Theater review by Stuart Miller…
Before I tell you about “Whore’s Eye View,” Kaytlin Bailey’s insightful and funny one-woman show about the way society has treated sex workers throughout history, let me tell you about Bailey as a performer.
I saw the show’s first preview where it was announced that due to cuts and edits she might need to refer to her script (she didn’t); the stage manager was late and often a step behind Bailey when changing the slides screened on the wall behind her; the audience was vanishingly small (there were four of us, not counting her husband and director Katherine Wilkinson). Yet Bailey was fully present and polished, performing as if she were mid-run before a packed house. So this is both a performer and a show worthy of a much, much bigger audience. But given the short run, I’ll let Bailey’s play speak for itself more than I normally do in most reviews.


Billed as a “mad dash through 10,000 years of history from a sex worker’s perspective,” Bailey’s show touches on Isis, Gilgamesh, Adam and Eve and Lilith (Adam’s first wife); she explains that the word “whore” comes originally from words that meant “one who desires,” or “woman who knows;” whores were the physical embodiment of fertility goddesses until “we started to care, too much I think, about who the Dads are and who should inherit their stuff.”
Initially, there was still a respect for these women who “knew” in the patriarchy.
“If a man wanted to rule, then every year (I swear I am not making this up) then he had to make a priestess prostitute come super hard,” Bailey says. “We’ve had worse systems.”
But gradually women became subjugated and demonized, although in America, of course, racism also played a role in how women and sex were viewed.

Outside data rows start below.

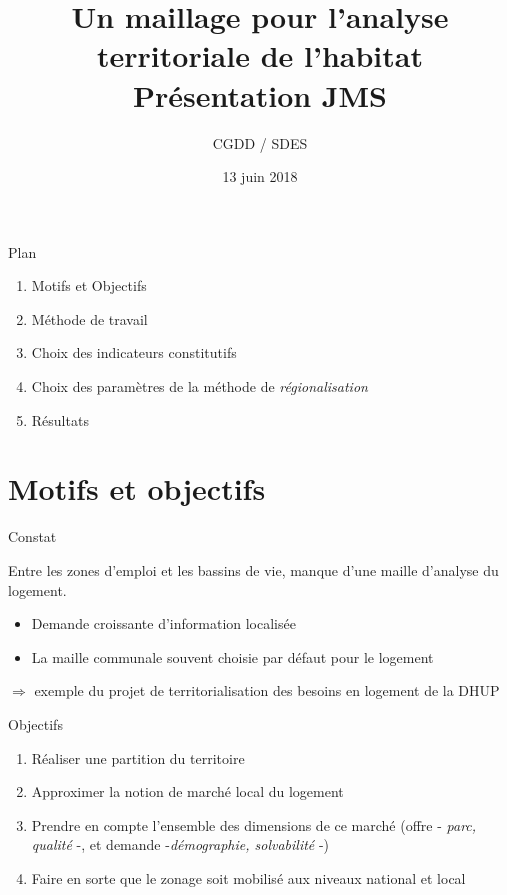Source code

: \documentclass[11pt]{beamer}
\date{13 juin 2018}
\author{CGDD / SDES}
\title{Un maillage pour l'analyse territoriale de l'habitat \\ Présentation JMS}
\begin{document}
\begin{frame}
\titlepage
\end{frame}

\begin{frame}{Plan}
\begin{enumerate}

\item Motifs et Objectifs

\item Méthode de travail

\item Choix des indicateurs constitutifs

\item Choix des paramètres de la méthode de \emph{régionalisation}

\item Résultats 

\vfill
\end{enumerate}
\end{frame}

\section{Motifs et objectifs}

\begin{frame}{Constat}

Entre les zones d'emploi et les bassins de vie, manque d'une maille d'analyse du logement.
\vspace{.3cm}

\begin{itemize}
\item Demande croissante d'information localisée
\item La maille communale souvent choisie par défaut pour le logement
\end{itemize}
\vspace{.3cm}
$\Rightarrow$ exemple du projet de territorialisation des besoins en logement de la DHUP
\end{frame}

\begin{frame}{Objectifs}
\begin{enumerate}
\item Réaliser une partition du territoire
\item Approximer la notion de marché local du logement
\item Prendre en compte l'ensemble des dimensions de ce marché (offre - \emph{parc, qualité} -, et demande -\emph{démographie, solvabilité} -)
\item Faire en sorte que le zonage soit mobilisé aux niveaux national et local
\end{enumerate}
\end{frame}
\end{document}
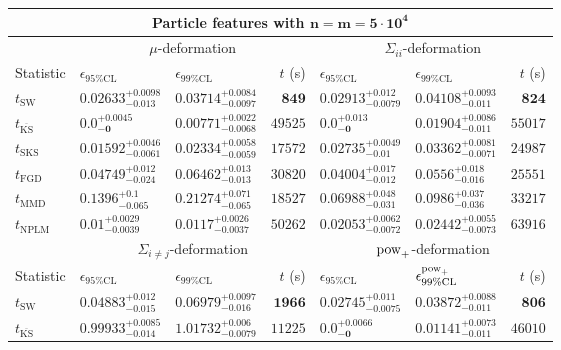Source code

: \begin{tabular}{l|llr|llr}
	\toprule
	\multicolumn{7}{c}{{\bf Particle features with $\mathbf{n=m=5\cdot 10^{4}}$}} \\
	\toprule
	\multicolumn{1}{c}{} & \multicolumn{3}{c}{$\mu$-deformation} & \multicolumn{3}{c}{$\Sigma_{ii}$-deformation} \\
	Statistic & $\epsilon_{95\%\mathrm{CL}}$ & $\epsilon_{99\%\mathrm    {CL}}$ & $t$ (s) & $\epsilon_{95\%\mathrm{CL}}$ & $\epsilon_{99\%\mathrm{CL}}$ & $t$ (s) \\
	\midrule
	$t_{\mathrm{SW}}$ & $0.02633_{-0.013}^{+0.0098}$ & $0.03714_{-0.0097}^{+0.0084}$ & ${\mathbf{849}}$ & $0.02913_{-0.0079}^{+0.012}$ & $0.04108_{-0.011}^{+0.0093}$ & ${\mathbf{824}}$ \\
	$t_{\overline{\mathrm{KS}}}$ & ${\mathbf{0.0_{-0}^{+0.0045}}}$ & ${\mathbf{0.00771_{-0.0068}^{+0.0022}}}$ & $49525$ & ${\mathbf{0.0_{-0}^{+0.013}}}$ & ${\mathbf{0.01904_{-0.011}^{+0.0086}}}$ & $55017$ \\
	$t_{\mathrm{SKS}}$ & $0.01592_{-0.0061}^{+0.0046}$ & $0.02334_{-0.0059}^{+0.0058}$ & $17572$ & $0.02735_{-0.01}^{+0.0049}$ & $0.03362_{-0.0071}^{+0.0081}$ & $24987$ \\
	$t_{\mathrm{FGD}}$ & $0.04749_{-0.024}^{+0.012}$ & $0.06462_{-0.013}^{+0.013}$ & $30820$ & $0.04004_{-0.012}^{+0.017}$ & $0.0556_{-0.016}^{+0.018}$ & $25551$ \\
	$t_{\mathrm{MMD}}$ & $0.1396_{-0.065}^{+0.1}$ & $0.21274_{-0.065}^{+0.071}$ & $18527$ & $0.06988_{-0.031}^{+0.048}$ & $0.0986_{-0.036}^{+0.037}$ & $33217$ \\
\rowcolor{red!35}	$t_{\mathrm{NPLM}}$ & $0.01_{-0.0039}^{+0.0029}$ & $0.0117_{-0.0037}^{+0.0026}$ & $50262$ & $0.02053_{-0.0072}^{+0.0062}$ & $0.02442_{-0.0073}^{+0.0055}$ & $63916$ \\
	\toprule
	\multicolumn{1}{c}{} & \multicolumn{3}{c}{$\Sigma_{i\neq j}$-deformation} & \multicolumn{3}{c}{$\rm{pow}_{+}$-deformation} \\
	Statistic & $\epsilon_{95\%\mathrm{CL}}$ & $\epsilon_{99\%\mathrm{CL}}$ & $t$ (s) & $\epsilon_{95\%\mathrm{CL}}$ & $\epsilon^{\rm   {pow}_{+}}_{99\%\mathrm{CL}}$ & $t$ (s) \\
	\midrule
	$t_{\mathrm{SW}}$ & $0.04883_{-0.015}^{+0.012}$ & $0.06979_{-0.016}^{+0.0097}$ & ${\mathbf{1966}}$ & $0.02745_{-0.0075}^{+0.011}$ & $0.03872_{-0.011}^{+0.0088}$ & ${\mathbf{806}}$ \\
	$t_{\overline{\mathrm{KS}}}$ & $0.99933_{-0.014}^{+0.0085}$ & $1.01732_{-0.0079}^{+0.006}$ & $11225$ & ${\mathbf{0.0_{-0}^{+0.0066}}}$ & ${\mathbf{0.01141_{-0.011}^{+0.0073}}}$ & $46010$ \\

\end{tabular}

America’s laws were designed to protect white girls from “pimps, pornographers, abortionists, and the morally corrupting influence of jazz — but not from their husbands… Interracial marriage wasn’t legal until 1967, but marital rape wasn’t a crime until 1993. So if protecting women from sexual violence was the goal… that’s just not what we did.”

Bailey doesn’t mince words but while she hits her points hard, she doesn’t talk down to her audience and her humor and directness make the messages about the dangers posed by our misogynistic patriarchy and Puritanical attitudes toward sexuality feel powerful not preachy.
And while history is the show’s foundation, Bailey’s personal stories form its heart. Her path into sex work came not from deprivation or trauma but from her own desires and curiosity. And she makes personal America’s off-kilter sense that violence is acceptable but sex is bad. (Think of the way we dole out PG and R ratings for our movies.) Much of that imbalance comes from contrasts between her and her father, who she notes “was a war hero, unless you’re Vietnamese in which case obviously it’s more complicated.”
Bailey explains the difference succinctly: “When my father was a young man he was angry, he grew up poor and he was like, “I want to kill people, I don’t want to go to jail, and I would like to make some money.” And we as a society were like, “Of course you do, just fill out these forms.” But when I, at the same age, was like, “I want to have sex, I also don’t want to go to jail, and money looks important.” It was all, “What is wrong with you?”
The military, which is “very good at giving smart ambitious men a place to succeed” provided her father many opportunities but also PTSD in the form of horrific nightmares. Her sex stories are not salacious or even detailed but they clearly had a less detrimental effect.
(That said, the show would benefit from her laying out what she enjoyed and what she disliked about the work itself.)
Bailey’s father relished the story of losing his virginity at 14 to a 27-year-old but society (and her dad) would disapprove of her losing her virginity at 15. “I remember believing that losing my virginity would be this transformative experience, like eating from the fruit of knowledge, or doing acid or something cool.”
It wasn’t that, but, Bailey adds, “I can’t help but wonder what it would be like to live in a society that cared a little bit more about my father’s innocence, and a little less about mine.”
While the show is ostensibly about sex workers, it’s ultimately about the way we treat all women.
“I have learned that people who say they hate whores hate women,” she says. “There is a slipperiness between whore and woman that is woven into our oldest stories and when places say that they’re cracking down on prostitution, they’re actually cracking down on public women.”
In a nation that’s witnessing an epic battle between a presidential candidate who is a woman and another who constantly demeans her and women in general, these ingrained attitudes are certainly worth remembering.
“Whore’s Eye View” is playing at Here Art Center through October 27th. It runs 70 minutes.